Support of a quasi-coherent sheaf on an affine scheme

Question

Let $A$ be a commutative ring, $X = \text{Spec }A$, and let $M$ be a $A$-module. The $\mathcal{F} = \tilde M$ is a sheaf on $X$.

Exercise II.5.6 in Hartshorne's Algebraic Geometry states that if $A$ is noetherian and $M$ is finitely generated, then $\text{Supp } \mathcal{F} = V(\text{Ann} M)$.

I proved this, but it feels suspicious that I did not use that $A$ should be noetherian. This is my proof:

Let $m_1,\dotsc,m_n$ be generators of $M$. Then $\text{Ann }M = \bigcap _i\text{Ann } m_i$. Also the $m_i$ generate the stalks of $\mathcal{F}$, so $\mathcal{F}_x = 0$ if and only if $(m_i)_x = 0$ for all $i = 1,\dotsc, n$. Hence $\text{Supp }\mathcal{F} = \bigcup_i \text{Supp }m_i = \bigcup_i V(\text{Ann } m_i) = V(\bigcap_i \text{Ann }m_i) = V(\text{Ann }M).$

Did I make any mistake, or can the noetherian hypothesis be omitted here?

Answer 1

You are right, the Noetherian hypothesis is not needed here. Actually, the following is true

Let $(X, \mathcal{O}_{X})$ be a scheme and $\mathcal{F}$ be a quasi-coherent $\mathcal{O}_{X}$-module of finite type (i.e. a module such that for any point $p \in X$ there exists an open neighbourhood $U$ of $p$ and a surjection $\mathcal{O}_U^n \rightarrow \mathcal{F} \vert_U$), then the underlying topological space of $V(\text{Ann} \mathcal{F})$ is $\text{Supp} \mathcal{F}$.

As the question is local, the proof is exactly the one you did (you can find it in Ulrich Görtz, Torsten Wedhorn, Algebraic geometry I, Proposition 7.35).
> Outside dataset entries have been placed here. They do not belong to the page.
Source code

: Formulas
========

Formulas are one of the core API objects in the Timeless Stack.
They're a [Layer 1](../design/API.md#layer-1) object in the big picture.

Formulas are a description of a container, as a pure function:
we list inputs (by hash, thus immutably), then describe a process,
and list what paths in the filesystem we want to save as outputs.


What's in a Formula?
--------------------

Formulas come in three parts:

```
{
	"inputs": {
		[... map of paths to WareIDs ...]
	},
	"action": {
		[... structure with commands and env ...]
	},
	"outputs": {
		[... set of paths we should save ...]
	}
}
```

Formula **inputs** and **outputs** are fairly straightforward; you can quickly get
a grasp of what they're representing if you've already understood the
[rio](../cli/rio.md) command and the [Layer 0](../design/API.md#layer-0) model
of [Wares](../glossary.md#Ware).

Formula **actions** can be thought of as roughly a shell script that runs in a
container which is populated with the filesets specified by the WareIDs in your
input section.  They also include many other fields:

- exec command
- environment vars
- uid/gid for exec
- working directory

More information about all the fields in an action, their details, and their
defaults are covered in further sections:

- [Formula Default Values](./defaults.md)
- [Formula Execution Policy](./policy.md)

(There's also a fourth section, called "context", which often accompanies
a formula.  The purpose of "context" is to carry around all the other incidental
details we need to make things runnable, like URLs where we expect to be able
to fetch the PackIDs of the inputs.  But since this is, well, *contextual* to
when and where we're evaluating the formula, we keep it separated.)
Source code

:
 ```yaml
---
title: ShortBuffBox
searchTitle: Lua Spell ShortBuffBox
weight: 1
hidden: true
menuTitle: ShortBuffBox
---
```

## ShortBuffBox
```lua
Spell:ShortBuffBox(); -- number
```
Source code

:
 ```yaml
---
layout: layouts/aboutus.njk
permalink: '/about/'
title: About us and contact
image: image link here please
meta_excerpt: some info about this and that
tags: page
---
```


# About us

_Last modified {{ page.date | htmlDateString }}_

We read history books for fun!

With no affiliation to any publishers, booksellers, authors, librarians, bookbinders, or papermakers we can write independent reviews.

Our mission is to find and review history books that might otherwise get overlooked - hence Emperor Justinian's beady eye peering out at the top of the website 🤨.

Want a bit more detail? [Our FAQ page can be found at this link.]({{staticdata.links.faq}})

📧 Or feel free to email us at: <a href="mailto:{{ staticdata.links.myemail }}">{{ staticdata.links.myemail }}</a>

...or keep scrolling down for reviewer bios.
In my opinion, the reason why the exercise has been put in that way is that if the scheme is noetherian we have the equivalence

$$\textit{quasi-coherent + finite type} \iff \textit{coherent}$$

Answer 2

$\def\sI{\mathcal{I}} \def\sO{\mathcal{O}} \def\supp{\operatorname{supp}} \def\ann{\operatorname{Ann}} \def\sF{\mathcal{F}}$Here's a general proof.
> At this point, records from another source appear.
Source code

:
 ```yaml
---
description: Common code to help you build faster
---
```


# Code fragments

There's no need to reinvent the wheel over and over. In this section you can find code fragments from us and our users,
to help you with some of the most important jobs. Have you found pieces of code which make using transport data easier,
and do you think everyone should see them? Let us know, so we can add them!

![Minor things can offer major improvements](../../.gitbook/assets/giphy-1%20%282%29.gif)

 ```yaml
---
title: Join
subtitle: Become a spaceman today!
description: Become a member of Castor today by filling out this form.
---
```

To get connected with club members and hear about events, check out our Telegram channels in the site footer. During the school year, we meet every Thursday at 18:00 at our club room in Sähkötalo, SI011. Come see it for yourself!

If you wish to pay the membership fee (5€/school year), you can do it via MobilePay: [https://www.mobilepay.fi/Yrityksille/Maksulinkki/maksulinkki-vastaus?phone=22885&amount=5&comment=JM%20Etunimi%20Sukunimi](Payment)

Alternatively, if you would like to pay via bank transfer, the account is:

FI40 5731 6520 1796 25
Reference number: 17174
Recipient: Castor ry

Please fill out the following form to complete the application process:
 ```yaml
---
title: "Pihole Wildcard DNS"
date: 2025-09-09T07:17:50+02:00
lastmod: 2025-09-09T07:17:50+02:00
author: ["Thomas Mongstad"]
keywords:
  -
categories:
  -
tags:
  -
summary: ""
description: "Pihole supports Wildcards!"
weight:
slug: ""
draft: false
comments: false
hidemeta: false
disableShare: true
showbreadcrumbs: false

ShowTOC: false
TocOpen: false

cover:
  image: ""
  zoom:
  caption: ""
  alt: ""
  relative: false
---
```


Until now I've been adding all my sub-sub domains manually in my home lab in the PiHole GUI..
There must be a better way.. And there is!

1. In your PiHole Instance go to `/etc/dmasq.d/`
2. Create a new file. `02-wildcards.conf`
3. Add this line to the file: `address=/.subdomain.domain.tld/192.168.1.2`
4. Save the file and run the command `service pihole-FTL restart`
Definition. Let $X$ be a ringed space. Let $\sI\subset\sO_X$ be an ideal sheaf. The vanishing locus of $\sI$ is $$ V(\mathcal{I})=\supp(\sO_X/\sI). $$

$V(\sI)$ is a closed subset [01AV].

The annihilator sheaf $\ann_{\sO_X}\sF$ is defined over an arbitrary ringed space $X$ and for any sheaf of $\sO_X$-modules $\sF$ [0H2G]. In the case $X$ is a scheme and $\sF$ is finite, it holds $(\ann_{\sO_X}\sF)|_U\cong\widetilde{\ann_AM}$, where $\operatorname{Spec}A=U\subset X$ is open affine and $M=\sF(U)$ [ref], so the result follows from:

Lemma. Let $X$ be a ringed space and let $\sF$ be an $\sO_X$-module. Then $$ \supp\sF\subset V(\ann\sF), $$ with equality if $\sF$ is finite.

Proof. Let $x\in X$. In general, we have an inclusion of ideals of $\sO_{X,x}$: $$ \tag{1}\label{cont} (\ann_{\sO_X}\sF)_x\subset\ann_{\sO_{X,x}}\sF_x. $$ Thus $\sF_x\neq 0$ implies $(\ann_{\sO_X}\sF)_x\neq\sO_{X,x}$, i.e., we have the desired containment. The converse follows from the fact that \eqref{cont} is an equality if $\sF$ is finite [ref] $\square$.

If $X=\operatorname{Spec} A$ is an affine scheme and $M$ is an $A$-module, by the containment $(2)$ here, it follows that $\supp\widetilde{M}\subset V(\ann_{\sO_X}\widetilde{M})\subset V(\widetilde{\ann_AM})$. Thus $$ \supp M\subset V(\ann_AM) $$ always holds.